Required sample sizes depending on used metric

[9]:
r = 0.3

panels = dict(cca=hv.Overlay(), pls=hv.Overlay())

metric_labels = dict(
    power='power',
    betweenAssoc='assoc. strength error',
    weightError='weight error',
    scoreError='score error',
    loadingError='loading error',
    combined='combined'
)
metric_clrs = hv.Palette('Dark2', samples=len(metric_labels)).values

for model, ds, n_req_per_ftr in [
    ('cca', ds_cca, cca_n_req_per_ftr),
    ('pls', ds_pls, pls_n_req_per_ftr),
]:
    for metric_i, metric in enumerate(n_req_per_ftr):
        if metric == 'combined':
            linestyle = '--'
        else:
            linestyle = '-'
        n_req = nPerFtr2n(n_req_per_ftr[metric], ds.py).sel(r=r)
        panels[model] *= hv.Curve(n_req.mean('Sigma_id').dropna('ptot'), label=metric).opts(linestyle=linestyle, color=metric_clrs[metric_i])

        if model == 'pls':
            panels[model] *= hv.Text(256, 3 * (2.25)**metric_i, metric_labels[metric], fontsize=7, halign='right', valign='bottom').opts(color=metric_clrs[metric_i])

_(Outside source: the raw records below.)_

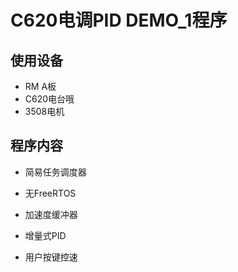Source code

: # C620电调PID DEMO_1程序

## 使用设备

- RM A板
- C620电台哦
- 3508电机

## 程序内容

- 简易任务调度器

- 无FreeRTOS
- 加速度缓冲器
- 增量式PID
- 用户按键控速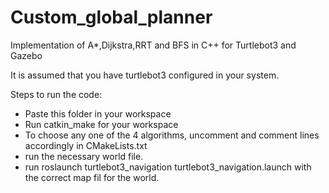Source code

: # Custom_global_planner
Implementation of A*,Dijkstra,RRT and BFS in C++ for Turtlebot3 and Gazebo

It is assumed that you have turtlebot3 configured in your system.

Steps to run the code:
- Paste this folder in your workspace
- Run catkin_make for your workspace
- To choose any one of the 4 algorithms, uncomment and comment lines accordingly in CMakeLists.txt
- run the necessary world file.
- run roslaunch turtlebot3_navigation turtlebot3_navigation.launch with the correct map fil for the world.

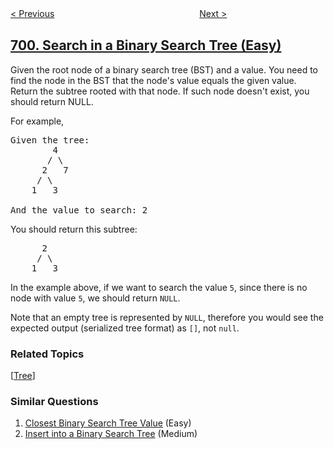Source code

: <!--|This file generated by command(leetcode description); DO NOT EDIT.    |-->
<!--+----------------------------------------------------------------------+-->
<!--|@author    openset <openset.wang@gmail.com>                           |-->
<!--|@link      https://github.com/openset                                 |-->
<!--|@home      https://github.com/openset/leetcode                        |-->
<!--+----------------------------------------------------------------------+-->

[< Previous](../falling-squares "Falling Squares")
　　　　　　　　　　　　　　　　
[Next >](../insert-into-a-binary-search-tree "Insert into a Binary Search Tree")

## [700. Search in a Binary Search Tree (Easy)](https://leetcode.com/problems/search-in-a-binary-search-tree "二叉搜索树中的搜索")

<p>Given the root node of a binary search tree (BST) and a value. You need to find the node in the BST that the node&#39;s value equals the given value. Return the subtree rooted with that node. If such node doesn&#39;t exist, you should return NULL.</p>

<p>For example,&nbsp;</p>

<pre>
Given the tree:
        4
       / \
      2   7
     / \
    1   3

And the value to search: 2
</pre>

<p>You should return this subtree:</p>

<pre>
      2     
     / \   
    1   3
</pre>

<p>In the example above, if we want to search the value <code>5</code>, since there is no node with value <code>5</code>, we should return <code>NULL</code>.</p>

<p>Note that an empty tree is represented by <code>NULL</code>, therefore you would see the expected output (serialized tree format) as&nbsp;<code>[]</code>, not <code>null</code>.</p>

### Related Topics
  [[Tree](../../tag/tree/README.md)]

### Similar Questions
  1. [Closest Binary Search Tree Value](../closest-binary-search-tree-value) (Easy)
  1. [Insert into a Binary Search Tree](../insert-into-a-binary-search-tree) (Medium)
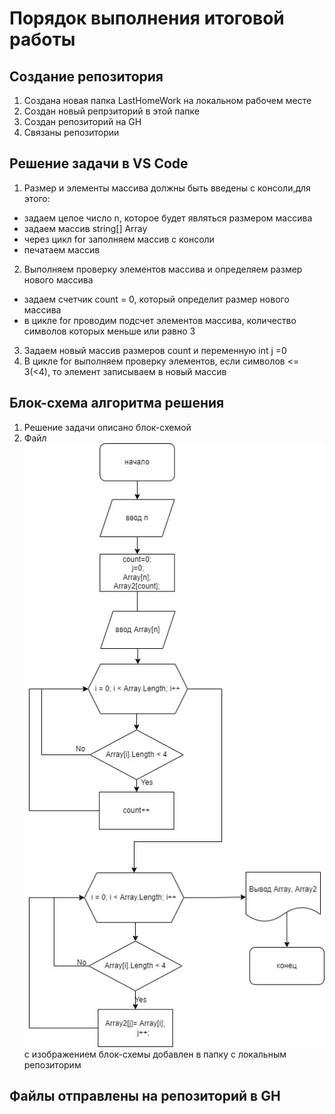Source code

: # Порядок выполнения итоговой работы
## Создание репозитория
1. Создана новая папка LastHomeWork на локальном рабочем месте
2. Создан новый репрзиторий в этой папке
3. Создан репозиторий на GH
4. Связаны репозитории
## Решение задачи в VS Code
1. Размер и элементы массива должны быть введены с консоли,для этого:
* задаем целое число n, которое будет являться размером массива
* задаем массив string[] Array
* через цикл for заполняем массив с консоли
* печатаем массив
2. Выполняем проверку элементов массива и определяем размер нового массива
* задаем счетчик count = 0, который определит размер нового массива
* в цикле for проводим подсчет элементов массива, количество символов которых меньше или равно 3
3. Задаем  новый массив размеров count и переменную int j =0
5. В цикле for выполняем проверку элементов, если символов <= 3(<4), то элемент записываем в новый массив
## Блок-схема алгоритма решения
1. Решение задачи описано блок-схемой
2. Файл ![](Diagram.jpg) с изображением блок-схемы добавлен в папку с локальным репозиторим
## Файлы отправлены на репозиторий в GH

fig_req_sample_size_by_metric = (
    panels['cca']
    + panels['pls'].opts(ylabel='')
).redim(
    ptot='Number of features',
    n_required='Req. sample size to obtain\n' + r'$\geq$ 90% power & $\leq$ 10%' + '\nerror in other metrics'
).opts(*fig_opts).opts(
    opts.Curve(linewidth=1),
    opts.Overlay(logx=True, logy=True, show_legend=False)
)

fig_req_sample_size_by_metric
/anaconda3/envs/gemmrtest/lib/python3.8/site-packages/xarray/core/nanops.py:142: RuntimeWarning: Mean of empty slice
  return np.nanmean(a, axis=axis, dtype=dtype)
/anaconda3/envs/gemmrtest/lib/python3.8/site-packages/xarray/core/nanops.py:142: RuntimeWarning: Mean of empty slice
  return np.nanmean(a, axis=axis, dtype=dtype)
/anaconda3/envs/gemmrtest/lib/python3.8/site-packages/xarray/core/nanops.py:142: RuntimeWarning: Mean of empty slice
  return np.nanmean(a, axis=axis, dtype=dtype)
/anaconda3/envs/gemmrtest/lib/python3.8/site-packages/xarray/core/nanops.py:142: RuntimeWarning: Mean of empty slice
  return np.nanmean(a, axis=axis, dtype=dtype)
/anaconda3/envs/gemmrtest/lib/python3.8/site-packages/xarray/core/nanops.py:142: RuntimeWarning: Mean of empty slice
  return np.nanmean(a, axis=axis, dtype=dtype)
/anaconda3/envs/gemmrtest/lib/python3.8/site-packages/xarray/core/nanops.py:142: RuntimeWarning: Mean of empty slice
  return np.nanmean(a, axis=axis, dtype=dtype)
[9]:

Required sample size per variable

Another way to condense the information shown in the heatmaps above, is to investigate the number of required samples per feature.

[10]:
def plot_n_per_ftr(n_req_per_ftr, color=None, label=''):

    px_exponent = 1 # error_bars['max'][2, 1]
    n_per_ftr = n_req_per_ftr.mean('Sigma_id').rename('y')  # rename for redim below
    n_per_ftr_stacked = n_per_ftr.stack(it=('r', 'px'))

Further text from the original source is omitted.